Vocation comes from the Latin word “vocare” which means “to call.” At Wartburg, we often refer to vocation as “calling,” using the two terms interchangeably in our day-to-day interactions. The way in which we describe vocation at Wartburg is much like Frederick Buechner—American writer and theologian—states, “…the place where your deep gladness and the world’s deep hunger meet.” It is a call inside oneself—a strong inner impulse—to a particular course of action and usually aligns with one’s profession, purpose, and/or faith.
So what does this all mean? It means there is something out there—a task, a position, a need—that will require one’s unique set of skills, interests, passions, values, and personality to fulfill it. A vocation or calling is distinctive to the individual and consists of their own personal gifts, as well as the needs of the world. At a very basic level, one can begin discerning their calling by reflecting on what they are passionate about and what their community/world needs (see figure 1). When one considers these very basic elements and starts finding connections between the two, then they begin to discover that which they are called to do.

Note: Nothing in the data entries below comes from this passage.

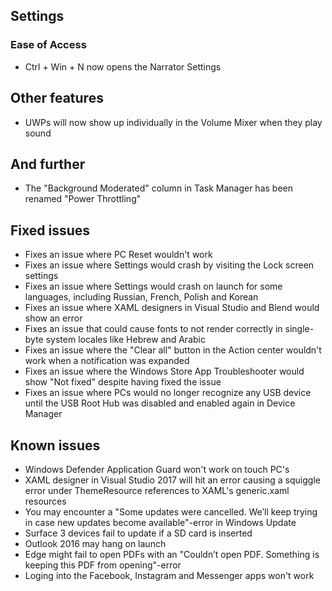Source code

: ## Settings
### Ease of Access
- Ctrl + Win + N now opens the Narrator Settings

## Other features
- UWPs will now show up individually in the Volume Mixer when they play sound

## And further
- The "Background Moderated" column in Task Manager has been renamed "Power Throttling"

## Fixed issues
- Fixes an issue where PC Reset wouldn't work
- Fixes an issue where Settings would crash by visiting the Lock screen settings
- Fixes an issue where Settings would crash on launch for some languages, including Russian, French, Polish and Korean
- Fixes an issue where XAML designers in Visual Studio and Blend would show an error
- Fixes an issue that could cause fonts to not render correctly in single-byte system locales like Hebrew and Arabic
- Fixes an issue where the "Clear all" button in the Action center wouldn't work when a notification was expanded
- Fixes an issue where the Windows Store App Troubleshooter would show "Not fixed" despite having fixed the issue
- Fixes an issue where PCs would no longer recognize any USB device until the USB Root Hub was disabled and enabled again in Device Manager

## Known issues
- Windows Defender Application Guard won't work on touch PC's
- XAML designer in Visual Studio 2017 will hit an error causing a squiggle error under ThemeResource references to XAML's generic.xaml resources
- You may encounter a "Some updates were cancelled. We’ll keep trying in case new updates become available"-error in Windows Update
- Surface 3 devices fail to update if a SD card is inserted
- Outlook 2016 may hang on launch
- Edge might fail to open PDFs with an "Couldn’t open PDF. Something is keeping this PDF from opening"-error
- Loging into the Facebook, Instagram and Messenger apps won't work
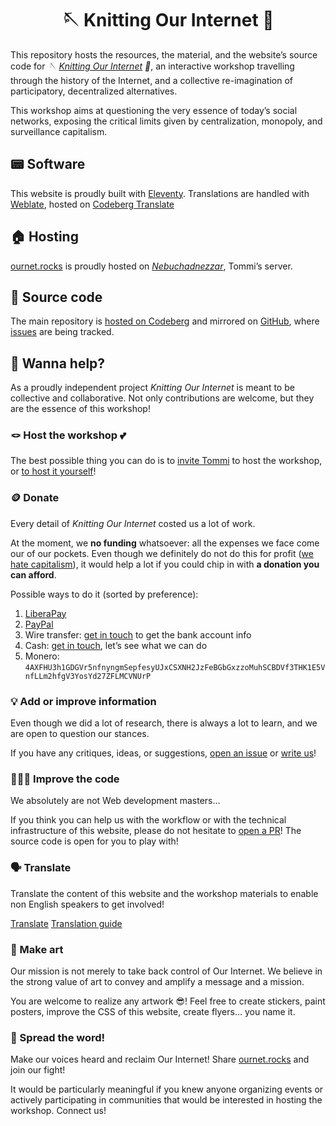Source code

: <h1 align='center'>🪡 Knitting Our Internet 🧶</h1>

This repository hosts the resources, the material, and the website’s source code for *🪡 [Knitting Our Internet](https://ournet.org 'Knitting Our Internet – website') 🧶*, an interactive workshop travelling through the history of the Internet, and a collective re-imagination of participatory, decentralized alternatives.

This workshop aims at questioning the very essence of today’s social networks, exposing the critical limits given by centralization, monopoly, and surveillance capitalism.

## 📟 Software

This website is proudly built with [Eleventy](https://11ty.dev/ 'Eleventy official website'). Translations are handled with [Weblate](https://weblate.org), hosted on [Codeberg Translate](https://translate.codeberg.org)

## 🏠 Hosting

[ournet.rocks](https://ournet.rocks '🪡 Knitting Our Internet 🧶') is proudly hosted on [*Nebuchadnezzar*](https://tommi.space/neb/ 'Nebuchadnezzar info on tommi.space'), Tommi’s server.

## 👾 Source code

The main repository is [hosted on Codeberg](https://codeberg.org/tommi/ournet 'ournet on Codeberg') and mirrored on [GitHub](https://github.com/xplosionmind/ournet 'ournet on GitHub'), where [issues](https://github.com/xplosiomind/tommi.space/issues 'ournet issues on GitHub') are being tracked.

## 💝 Wanna help?

As a proudly independent project <cite>Knitting Our Internet</cite> is meant to be collective and collaborative. Not only contributions are welcome, but they are the essence of this workshop!

### 🪢 Host the workshop 💕

The best possible thing you can do is to [invite Tommi](https://ournet.rocks/invite/) to host the workshop, or [to host it yourself](https://ournet.rocks/knit/ 'The Weaver kit')!

### 🪙 Donate

Every detail of <cite>Knitting Our Internet</cite> costed us a lot of work.

At the moment, we **no funding** whatsoever: all the expenses we face come our of our pockets. Even though we definitely do not do this for profit ([we hate capitalism](/knit/#surveillance-capitalism 'Section on Surveillance capitalism in The Weaver kit')), it would help a lot if you could chip in with **a donation you can afford**.

Possible ways to do it (sorted by preference):

1. [LiberaPay](https://liberapay.com/tommi/ 'Tommi on LiberaPay')
1. [PayPal](https://paypal.me/xplosionmind '@xplosionmind on PayPal.me')
1. Wire transfer: [get in touch](mailto:surfing@tommi.space) to get the bank account info
1. Cash: [get in touch](mailto:surfing@tommi.space), let’s see what we can do
1. Monero: `4AXFHU3h1GDGVr5nfnyngmSepfesyUJxCSXNH2JzFeBGbGxzzoMuhSCBDVf3THK1E5VnfLLm2hfgV3YosYd27ZFLMCVNUrP`

### 💡 Add or improve information

Even though we did a lot of research, there is always a lot to learn, and we are open to question our stances.

If you have any critiques, ideas, or suggestions, [open an issue](https://github.com/xplosionmind/ournet/issues/new 'New issue for ournet on GitHub') or [write us](mailto:surfing@tommi.space)!

### 🧑🏽‍💻 Improve the code

We absolutely are not Web development masters…

If you think you can help us with the workflow or with the technical infrastructure of this website, please do not hesitate to [open a PR](https://codeberg.org/tommi/ournet/pulls 'ournet on Codeberg')! The source code is open for you to play with!

### 🗣️ Translate

Translate the content of this website and the workshop materials to enable non English speakers to get involved!

<div class='flex'>
	<a class='yellow button' href='https://translate.codeberg.org/projects/ournet/' title='ournet on Codeberg Translate (Weblate)'>Translate</a>
	<a class='blue button' href='https://translate.codeberg.org/projects/ournet/#information' title='Info page for ournet on Codeberg Translate (Weblate)'>Translation guide</a>
</div>

### 🎨 Make art

Our mission is not merely to take back control of Our Internet. We believe in the strong value of art to convey and amplify a message and a mission.

You are welcome to realize any artwork 😎! Feel free to create stickers, paint posters, improve the CSS of this website, create flyers… you name it.

### 📣 Spread the word!

Make our voices heard and reclaim Our Internet! Share [ournet.rocks](https://ournet.rocks/) and join our fight!

It would be particularly meaningful if you knew anyone organizing events or actively participating in communities that would be interested in hosting the workshop. Connect us!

Though consideration of one’s passions, the needs of the world, and the connections between the two seems simple, it is actually very complex. There are several other factors worth examining as well (see figure 2) and take a great deal of time and reflection. In fact, for many, discovering and claiming one’s calling may take a lifetime. However, we want to encourage Wartburg students, faculty, staff, alumni, and friends to keep leading, serving, and learning. Knowledge and understanding come from these important practices and according to Martin Luther, there is one element above all else that truly helps individuals find their calling; education. The German Priest and Professor of Theology, once described education as indispensable in equipping young men and women to ‘take their own place in the stream of human events.’”
Keep educating oneself. Keep experiencing and reflecting, and eventually the call will come. One will be able to witness their own unique gifts and their important contributions to the world. Remember, everyone has a vocation or a calling and many often have multiple.